Published: 26 January 2023

Tropea Calabria Italy

Some 'Ndrangheta's branches operated in the Calabria's tourist resort Tropea. (Photo: Caterina Policaro, Flickr, License)

By Zdravko Ljubas

Italian police detained 56 suspected mafiosi and seized more than 200 million euros (US$217.89 million) in assets during an operation that, according to authorities, broke the spine of the country’s most prominent organized crime structure, the Calabria-based ‘Ndrangheta.

The seized assets were obtained mainly through the extortion of tourist and construction sectors, the Italian Interior Ministry said Thursday in a statement.

The arrested suspects face various charges, such as mafia association, extortion, illegal possession and trafficking of weapons, fraud, corruption, kidnapping, laundering money from stolen agricultural machines, fraudulent transfer of values, unlawful competition through violence and threat, or trafficking in illicit influences, according to police.

The operation was focused in particular on the activities of the La Rosa ‘ndrina, a branch of the ‘Ndrangheta, active in the southern area of the Tropea tourist resort.

The group allegedly maintained extensive control over the region and established extortion practices to the disadvantage of the local accommodation facilities, as well as public and private construction projects.

La Rosa ‘ndrina, in cooperation with other ‘Ndrangheta branches, maintained a communication and payment chain, through the delivery of so-called “pizzini” – a local Sicilian term for a small piece of paper, intended for the head of ‘Ndrangheta branch in the Vibonese region in Calabria, according to police.

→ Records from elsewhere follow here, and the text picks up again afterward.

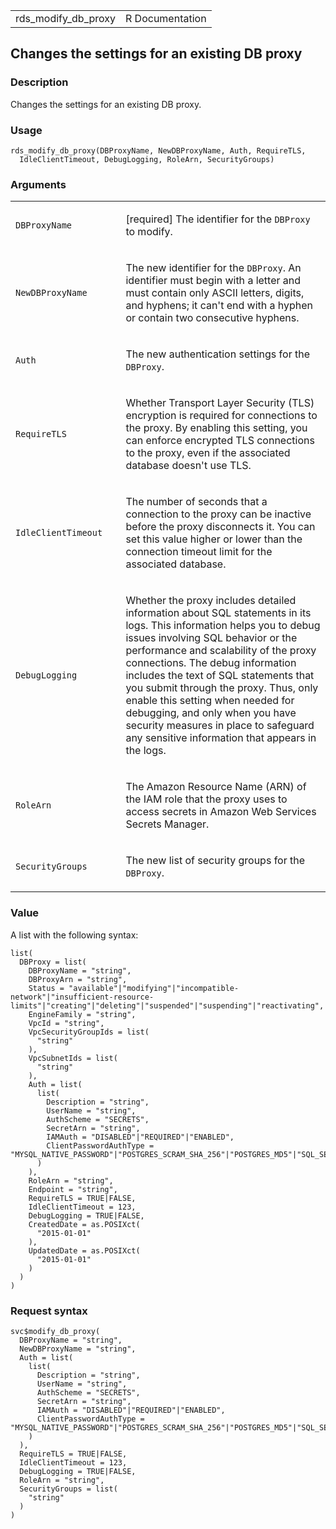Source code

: <table style="width: 100%;">
<tbody>
<tr class="odd">
<td>rds_modify_db_proxy</td>
<td style="text-align: right;">R Documentation</td>
</tr>
</tbody>
</table>

## Changes the settings for an existing DB proxy

### Description

Changes the settings for an existing DB proxy.

### Usage

    rds_modify_db_proxy(DBProxyName, NewDBProxyName, Auth, RequireTLS,
      IdleClientTimeout, DebugLogging, RoleArn, SecurityGroups)

### Arguments

<table>
<colgroup>
<col style="width: 35%" />
<col style="width: 65%" />
</colgroup>
<tbody>
<tr class="odd">
<td><code id="rds_modify_db_proxy_:_DBProxyName">DBProxyName</code></td>
<td><p>[required] The identifier for the <code>DBProxy</code> to
modify.</p></td>
</tr>
<tr class="even">
<td><code
id="rds_modify_db_proxy_:_NewDBProxyName">NewDBProxyName</code></td>
<td><p>The new identifier for the <code>DBProxy</code>. An identifier
must begin with a letter and must contain only ASCII letters, digits,
and hyphens; it can't end with a hyphen or contain two consecutive
hyphens.</p></td>
</tr>
<tr class="odd">
<td><code id="rds_modify_db_proxy_:_Auth">Auth</code></td>
<td><p>The new authentication settings for the
<code>DBProxy</code>.</p></td>
</tr>
<tr class="even">
<td><code id="rds_modify_db_proxy_:_RequireTLS">RequireTLS</code></td>
<td><p>Whether Transport Layer Security (TLS) encryption is required for
connections to the proxy. By enabling this setting, you can enforce
encrypted TLS connections to the proxy, even if the associated database
doesn't use TLS.</p></td>
</tr>
<tr class="odd">
<td><code
id="rds_modify_db_proxy_:_IdleClientTimeout">IdleClientTimeout</code></td>
<td><p>The number of seconds that a connection to the proxy can be
inactive before the proxy disconnects it. You can set this value higher
or lower than the connection timeout limit for the associated
database.</p></td>
</tr>
<tr class="even">
<td><code
id="rds_modify_db_proxy_:_DebugLogging">DebugLogging</code></td>
<td><p>Whether the proxy includes detailed information about SQL
statements in its logs. This information helps you to debug issues
involving SQL behavior or the performance and scalability of the proxy
connections. The debug information includes the text of SQL statements
that you submit through the proxy. Thus, only enable this setting when
needed for debugging, and only when you have security measures in place
to safeguard any sensitive information that appears in the
logs.</p></td>
</tr>
<tr class="odd">
<td><code id="rds_modify_db_proxy_:_RoleArn">RoleArn</code></td>
<td><p>The Amazon Resource Name (ARN) of the IAM role that the proxy
uses to access secrets in Amazon Web Services Secrets Manager.</p></td>
</tr>
<tr class="even">
<td><code
id="rds_modify_db_proxy_:_SecurityGroups">SecurityGroups</code></td>
<td><p>The new list of security groups for the
<code>DBProxy</code>.</p></td>
</tr>
</tbody>
</table>

### Value

A list with the following syntax:

    list(
      DBProxy = list(
        DBProxyName = "string",
        DBProxyArn = "string",
        Status = "available"|"modifying"|"incompatible-network"|"insufficient-resource-limits"|"creating"|"deleting"|"suspended"|"suspending"|"reactivating",
        EngineFamily = "string",
        VpcId = "string",
        VpcSecurityGroupIds = list(
          "string"
        ),
        VpcSubnetIds = list(
          "string"
        ),
        Auth = list(
          list(
            Description = "string",
            UserName = "string",
            AuthScheme = "SECRETS",
            SecretArn = "string",
            IAMAuth = "DISABLED"|"REQUIRED"|"ENABLED",
            ClientPasswordAuthType = "MYSQL_NATIVE_PASSWORD"|"POSTGRES_SCRAM_SHA_256"|"POSTGRES_MD5"|"SQL_SERVER_AUTHENTICATION"
          )
        ),
        RoleArn = "string",
        Endpoint = "string",
        RequireTLS = TRUE|FALSE,
        IdleClientTimeout = 123,
        DebugLogging = TRUE|FALSE,
        CreatedDate = as.POSIXct(
          "2015-01-01"
        ),
        UpdatedDate = as.POSIXct(
          "2015-01-01"
        )
      )
    )

### Request syntax

    svc$modify_db_proxy(
      DBProxyName = "string",
      NewDBProxyName = "string",
      Auth = list(
        list(
          Description = "string",
          UserName = "string",
          AuthScheme = "SECRETS",
          SecretArn = "string",
          IAMAuth = "DISABLED"|"REQUIRED"|"ENABLED",
          ClientPasswordAuthType = "MYSQL_NATIVE_PASSWORD"|"POSTGRES_SCRAM_SHA_256"|"POSTGRES_MD5"|"SQL_SERVER_AUTHENTICATION"
        )
      ),
      RequireTLS = TRUE|FALSE,
      IdleClientTimeout = 123,
      DebugLogging = TRUE|FALSE,
      RoleArn = "string",
      SecurityGroups = list(
        "string"
      )
    )
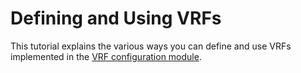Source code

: # Defining and Using VRFs

This tutorial explains the various ways you can define and use VRFs implemented in the [VRF configuration module](../module/vrf.md).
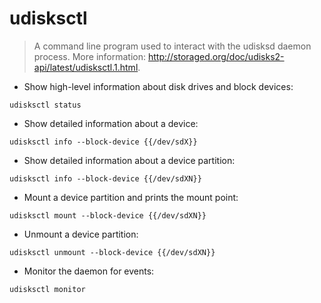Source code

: # udisksctl

> A command line program used to interact with the udisksd daemon process.
> More information: <http://storaged.org/doc/udisks2-api/latest/udisksctl.1.html>.

- Show high-level information about disk drives and block devices:

`udisksctl status`

- Show detailed information about a device:

`udisksctl info --block-device {{/dev/sdX}}`

- Show detailed information about a device partition:

`udisksctl info --block-device {{/dev/sdXN}}`

- Mount a device partition and prints the mount point:

`udisksctl mount --block-device {{/dev/sdXN}}`

- Unmount a device partition:

`udisksctl unmount --block-device {{/dev/sdXN}}`

- Monitor the daemon for events:

`udisksctl monitor`
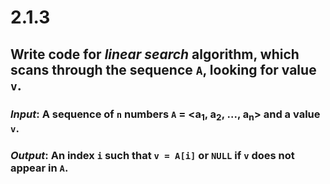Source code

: # 2.1.3

## Write code for *linear search* algorithm, which scans through the sequence `A`, looking for value `v`.

### *Input*: A sequence of `n` numbers `A` = <a<sub>1</sub>, a<sub>2</sub>, ..., a<sub>n</sub>> and a value `v`.
### *Output*: An index `i` such that `v = A[i]` or `NULL` if `v` does not appear in `A`.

The authorities also uncovered the existence of intermediaries in charge of obtaining accreditations of foreign investments in favor of organized crime, promoting tourist activity through contacts with people close to the Tourism Department of the Calabria Region, and facilitating the allocation of public funds.

The well organized criminal syndicate was also running a complex system of trafficking of vehicles stolen in Italy, intended for buyers abroad, mostly in Malta and Romania, read the statement.

It also said that in some cases, the gang displayed its capacity to “force” the return of stolen cars to “protected” businesspeople, imposing collaboration on the victims of thefts.

Francesco Messina, the State Police’s anti-crime head, emphasized that the operation shattered “a powerful mafia coterie,” and that the “huge sum” of assets recovered “confirms the economic might of a ‘Ndrangheta clan that has now been hit.”

The new blow to the mafia in Italy came after the arrest last week of the alleged “boss of all bosses” of the Sicilian mafia, Matteo Messina Denaro, who was sentenced to life in prison nearly 20 years ago for multiple savage murders, including the slaying of two prominent prosecutors.